L’Inspection territoriale des Sociétés Civiles du Congo (MSCO) de Kalehe annonce la fin de toute forme de tolérance à l’égard des activités illégales menées dans le Parc national de Kahuzi-Biega. Dans un communiqué publié le mercredi 5 août 2026, cette structure prévient que toute personne surprise en train d’exploiter illicitement les ressources de cette aire protégée sera désormais traduite devant les juridictions compétentes.
Selon la MSCO, cette décision entre en vigueur à compter du 5 août. L’organisation affirme qu’aucune intervention, recommandation ou médiation ne sera plus acceptée en faveur des personnes interpellées pour des faits d’exploitation illégale dans le parc.
La structure explique avoir, au cours des derniers mois, multiplié les campagnes de sensibilisation auprès des communautés riveraines et des exploitants artisanaux afin de promouvoir le respect des limites du parc et de la législation environnementale. Malgré ces initiatives, elle indique que des cas d’exploitation minière clandestine, de coupe illégale de bois, de chasse et d’occupation illicite du parc continuent d’être signalés.

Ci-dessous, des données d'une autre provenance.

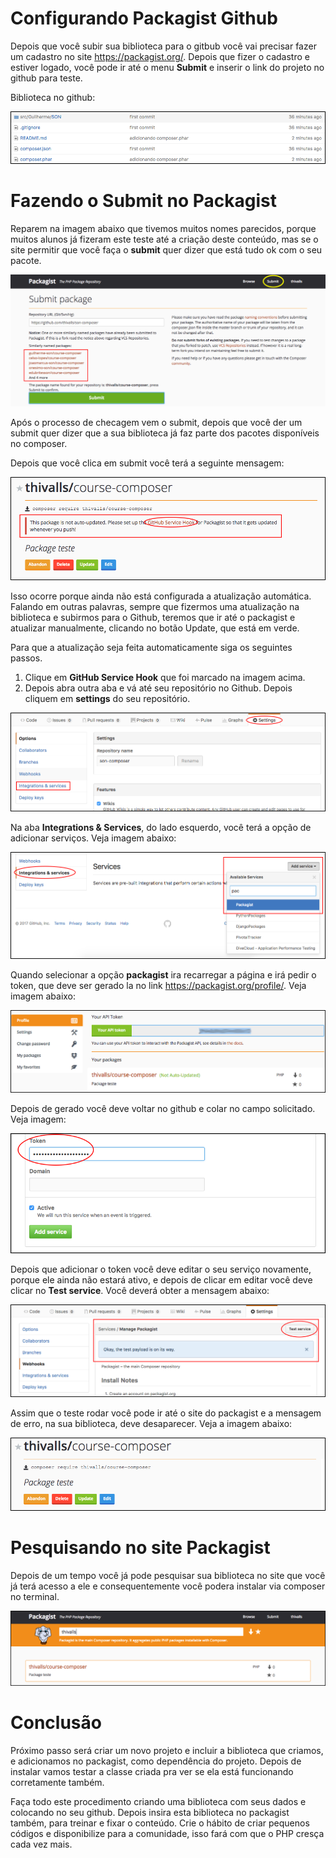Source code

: # Configurando Packagist Github

Depois que você subir sua biblioteca para o gitbub você vai precisar fazer um cadastro no site <https://packagist.org/>. Depois que fizer o cadastro e estiver logado, você pode ir até o menu **Submit** e inserir o link do projeto no github para teste.

Biblioteca no github:

![github_package](./images/github_package.png "github_package")

# Fazendo o Submit no Packagist

Reparem na imagem abaixo que tivemos muitos nomes parecidos, porque muitos alunos já fizeram este teste até a criação deste conteúdo, mas se o site permitir que você faça o **submit** quer dizer que está tudo ok com o seu pacote.

![packagist_submit](./images/packagist_submit.png "packagist_submit")

Após o processo de checagem vem o submit, depois que você der um submit quer dizer que a sua biblioteca já faz parte dos pacotes disponíveis no composer.

Depois que você clica em submit você terá a seguinte mensagem:

![packagist_submit_update](./images/packagist_submit_update.png "packagist_submit_update")

Isso ocorre porque ainda não está configurada a atualização automática. Falando em outras palavras, sempre que fizermos uma atualização na biblioteca e subirmos para o Github, teremos que ir até o packagist e atualizar manualmente, clicando no botão Update, que está em verde.

Para que a atualização seja feita automaticamente siga os seguintes passos.

1. Clique em **GitHub Service Hook** que foi marcado na imagem acima.
2. Depois abra outra aba e vá até seu repositório no Github. Depois cliquem em **settings** do seu repositório.

![github_integrations](./images/github_integrations.png "github_integrations")

Na aba **Integrations & Services**, do lado esquerdo, você terá a opção de adicionar serviços. Veja imagem abaixo:

![github_integrations_packagist](./images/github_integrations_packagist.png "github_integrations_packagist")

Quando selecionar a opção **packagist** ira recarregar a página e irá pedir o token, que deve ser gerado la no link <https://packagist.org/profile/>. Veja imagem abaixo:

![packagist_api_token](./images/packagist_api_token.png "packagist_api_token")

Depois de gerado você deve voltar no github e colar no campo solicitado. Veja imagem:

![packagist_api_token_integrations](./images/packagist_api_token_integrations.png "packagist_api_token_integrations")

Depois que adicionar o token você deve editar o seu serviço novamente, porque ele ainda não estará ativo, e depois de clicar em editar você deve clicar no **Test service**. Você deverá obter a mensagem abaixo:

![test_service](./images/test_service.png "test_service")

Assim que o teste rodar você pode ir até o site do packagist e a mensagem de erro, na sua biblioteca, deve desaparecer. Veja a imagem abaixo:

![packagist_update_ok](./images/packagist_update_ok.png "packagist_update_ok")

# Pesquisando no site Packagist

Depois de um tempo você já pode pesquisar sua biblioteca no site que você já terá acesso a ele e consequentemente você podera instalar via composer no terminal.

![packagist_search](./images/packagist_search.png "packagist_search")

# Conclusão

Próximo passo será criar um novo projeto e incluir a biblioteca que criamos, e adicionamos no packagist, como dependência do projeto. Depois de instalar vamos testar a classe criada pra ver se ela está funcionando corretamente também.

Faça todo este procedimento criando uma biblioteca com seus dados e colocando no seu github. Depois insira esta biblioteca no packagist também, para treinar e fixar o conteúdo. Crie o hábito de criar pequenos códigos e disponibilize para a comunidade, isso fará com que o PHP cresça cada vez mais.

Pour la MSCO, ces activités constituent une menace directe pour la biodiversité du Parc national de Kahuzi-Biega, reconnu notamment comme l’un des principaux refuges des gorilles de plaine de l’Est ainsi que de nombreuses autres espèces animales et végétales protégées.
Le président territorial de la MSCO à Kalehe, Joseph Safarie Enakashesha, estime que « le temps des avertissements est révolu ». Il soutient que toute personne arrêtée à l’intérieur du parc pour des activités interdites devra désormais répondre de ses actes devant les juridictions compétentes.
L’organisation appelle par ailleurs les populations riveraines à respecter les limites de cette aire protégée et à s’abstenir de toute activité susceptible de porter atteinte à son écosystème.
Elle invite également les autorités administratives, les services de sécurité et les gestionnaires du Parc national de Kahuzi-Biega à renforcer les contrôles et l’application de la loi afin de lutter contre les différentes formes d’exploitation illicite.
Classé au patrimoine mondial de l’UNESCO, le Parc national de Kahuzi-Biega est confronté depuis plusieurs années à des pressions liées notamment à l’exploitation minière artisanale, au braconnage, à la déforestation et aux occupations illégales, autant de facteurs qui fragilisent la conservation de cet écosystème.